Харлан объяснял, что был неверно понят, что вовсе не просил за талисман в виде поросенка 100 000 рупий. На самом деле он якобы хотел построить «гальваническую батарею» и подсоединить к ней Ранджита Сингха. «Его план гальванизации махараджи был охотно принят последним»[522], но тут прозвучала цена: материалы, заявил Харлан Ранджиту Сингху, обойдутся в те самые 100 000 рупий.

Уэйд, надеявшийся сохранить своего осведомителя в Лахоре, написал Ранджиту Сингху, что «Харлан-сагиб – весьма мудрый и разумный человек и что сделанный им талисман неплох, он всячески его нахваливал»[523]. Но было поздно. Ранджит Сингх «пригрозил обрушить на доктора Харлана свою месть, если тот не поспешит покинуть его владения. Доктор Харлан, хорошо зная нрав человека, с которым имел дело, не теряя времени, сбежал в Лудхияну»[524].

До Лудхияны Харлан добрался без гроша в кармане и подался дальше, в Кабул, отчаянно бранясь. Помощник Уэйда наблюдал, как он уходил. «Он заявил, что намерен вернуться с целой армией и отомстить бывшему своему хозяину [Ранджиту Сингху] за раны, которые тот ему нанес (по его словам). Он человек эксцентричный и, без сомнения, находчивый, но я очень сомневаюсь, что ему удастся так подействовать на правителя в Кабуле, чтобы исполнить угрозу»[525].

В Кабуле Харлан не изменил себе. Он сочинил для Дост-Мохаммеда стихи следующего содержания:

Ты – воин, не страшащийся войны!

Либо воздвигнуть трон, либо пасть геройской смертью,

Волею Аллаха и Пророка стяжать славу,

Рай для мученика – или почести для победителя[526].

Как и всё, к чему прикладывал руку Харлан, вирши звучали впечатляюще, но не выдерживали пристального рассмотрения. Дост-Мохаммед доверил их автору «в качестве временной меры»[527] горстку солдат. Харлан тут же стал величать себя «государственным советником, адъютантом и начальником штаба Дост-Мохаммед-Хана, эмира Кабула»[528].

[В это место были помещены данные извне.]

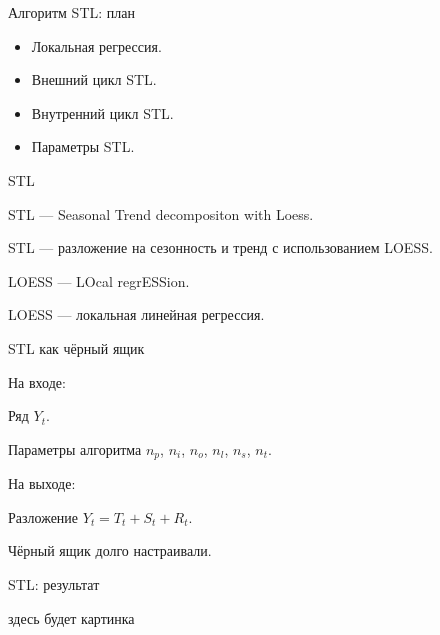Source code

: 
\begin{frame} %


\end{frame}



\begin{frame}{Алгоритм STL: план}
  \begin{itemize}[<+->]
    \item Локальная регрессия.
    \item Внешний цикл STL.
    \item Внутренний цикл STL.
    \item Параметры STL.
  \end{itemize}

\end{frame}


\begin{frame}{STL}

  \alert{STL} — Seasonal Trend decompositon with Loess.
  
  STL — разложение на сезонность и тренд с использованием LOESS.
  
  \pause
  
  \alert{LOESS} — LOcal regrESSion.
  
  LOESS — локальная линейная регрессия. 
  
\end{frame}


\begin{frame}{STL как чёрный ящик}

\alert{На входе:}

Ряд $Y_t$.

Параметры алгоритма $n_p$, $n_i$, $n_o$, $n_l$, $n_s$, $n_t$.

\pause
\alert{На выходе:}

Разложение $Y_t = T_t + S_t + R_t$.

\pause

Чёрный ящик \alert{долго} настраивали. 

\end{frame}


\begin{frame}{STL: результат}

  здесь будет картинка

\end{frame}

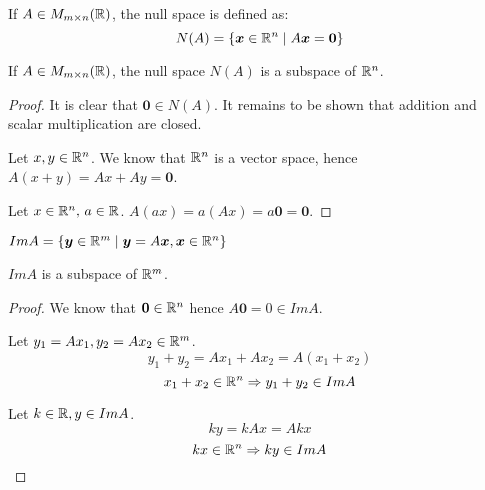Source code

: \documentclass[a4paper,10pt]{article}
\begin{document}
\begin{defn}
	If $A \in M_{m \times n}(\mathbb{R})$, the null space is defined as:
	\[
		N(A) = \{ \bm{x} \in \mathbb{R}^n \mid A\bm{x} = \bm{0} \}
	\]
\end{defn}

\begin{prop}
	If $A \in M_{m \times n}(\mathbb{R})$, the null space $N(A)$ is a
	subspace of $\mathbb{R}^n$.
\end{prop}

\begin{proof}
	It is clear that $\bm{0} \in N(A)$. It remains to be shown
	that addition and scalar multiplication are closed.

	Let $x,y \in \mathbb{R}^n$. We know that $\mathbb{R}^n$ is a vector space,
	hence $A(x+y) = Ax + Ay = \bm{0}$.

	Let $x \in \mathbb{R}^n, \, a \in \mathbb{R}$. $A(ax) = a(Ax) = a\bm{0} = \bm{0}$.
\end{proof}

\begin{defn}
	$Im A = \{ \bm{y} \in \mathbb{R}^m \mid \bm{y} = A\bm{x}, \bm{x} \in \mathbb{R}^n \}$
\end{defn}

\begin{prop}
	$Im A$ is a subspace of $\mathbb{R}^m$.
\end{prop}

\begin{proof}
	We know that $\bm{0} \in \mathbb{R}^n$ hence $A\bm{0} = 0 \in Im A$.

	Let $y_1 = Ax_1, y_2 = Ax_2 \in \mathbb{R}^m$.
	\[
		y_1 + y_2 = Ax_1 + Ax_2 = A(x_1 + x_2)
	\]
	\[
		x_1 + x_2 \in \mathbb{R}^n \Rightarrow y_1 + y_2 \in Im A
	\]

	Let $k \in \mathbb{R}, y \in Im A$.
	\[
		ky = kAx = Akx
	\]
	\[
		kx \in \mathbb{R}^n \Rightarrow ky \in Im A
	\]
\end{proof}
\end{document}
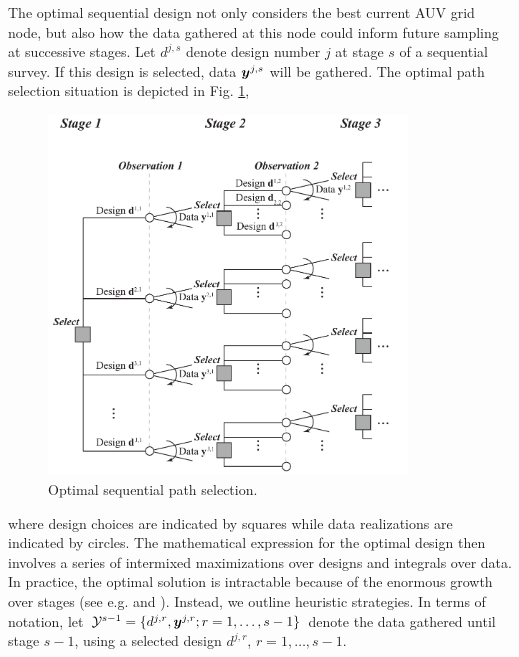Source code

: \documentclass[aoas]{imsart}
\begin{document}
The optimal sequential design not only considers the best current AUV
grid node, but also how the data gathered at this node could inform future sampling at successive stages. Let $d^{j,s}$ denote design
number $j$ at stage $s$ of a sequential survey. If this design is
selected, data ${\boldsymbol y}^{j,s}$ will be gathered. The optimal path
selection situation is  depicted in Fig. \ref{fig:PathSelOpt},
\begin{figure}[h!]
\centering
\includegraphics[width=0.85\textwidth]{Figures/sequent_select.pdf}
\caption{Optimal sequential path selection.}\label{fig:PathSelOpt}
\end{figure}
where design choices are indicated by squares while data realizations are indicated by circles. 
The mathematical expression for the optimal design then involves a
series of intermixed maximizations over designs and integrals over
data.  In practice, the optimal solution is intractable because of
the enormous growth over stages (see
e.g. \cite{sucar2015probabilistic} and \cite{powell2016perspectives}).
Instead, we outline heuristic strategies. In terms of notation, let
$\mathcal{Y}^{s-1} =\{d^{j,r}, {\boldsymbol y}^{j,r} ; r=1,\ldots,s-1 \}$ denote
the data gathered until stage $s-1$, using a selected design
$d^{j,r}$, $r=1,\ldots,s-1$.
\end{document}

Генри Поттинджер в Бхудже рвал и метал. За несколько месяцев до этого он прервал всякую переписку с Массоном, но теперь получал от него из Кабула горестные письма. Читая их, он понимал, что Уэйд его одурачил. «Я имел истинное удовольствие, – писал он другу, – получить большой пакет писем от мистера Массона, в которых он полностью разъясняет мне свое положение и ясно доказывает, что капитан Уэйд по каким-то своим причинам использовал цитату из частного письма двухлетней давности, чтобы посеять рознь между мистером Массоном и мной и нарушить нашу дальнейшую переписку. Сказать, что письмо мистера Массона доставило мне удовольствие, значит почти ничего не сказать о моих чувствах в этой связи»[529]. Массону он написал: «Раз вы так цените мою дружбу, то можете рассчитывать на ее искренность»[530]. «О поступке капитана Уэйда, – продолжал он, – я не стану ничего говорить, чтобы не сорваться»[531]. (Вскоре Поттинджер передумал: из Бхуджа хлынул поток писем самому Уэйду, его начальству и властям в Бомбее и Калькутте.) «Вот уж не хотел бы я оказаться на месте капитана Уэйда!» – заметил один из знакомых Поттинджера[532]. Дружба Массона и Поттинджера возобновилась. «Я очень рад», – написал об этом Массон[533].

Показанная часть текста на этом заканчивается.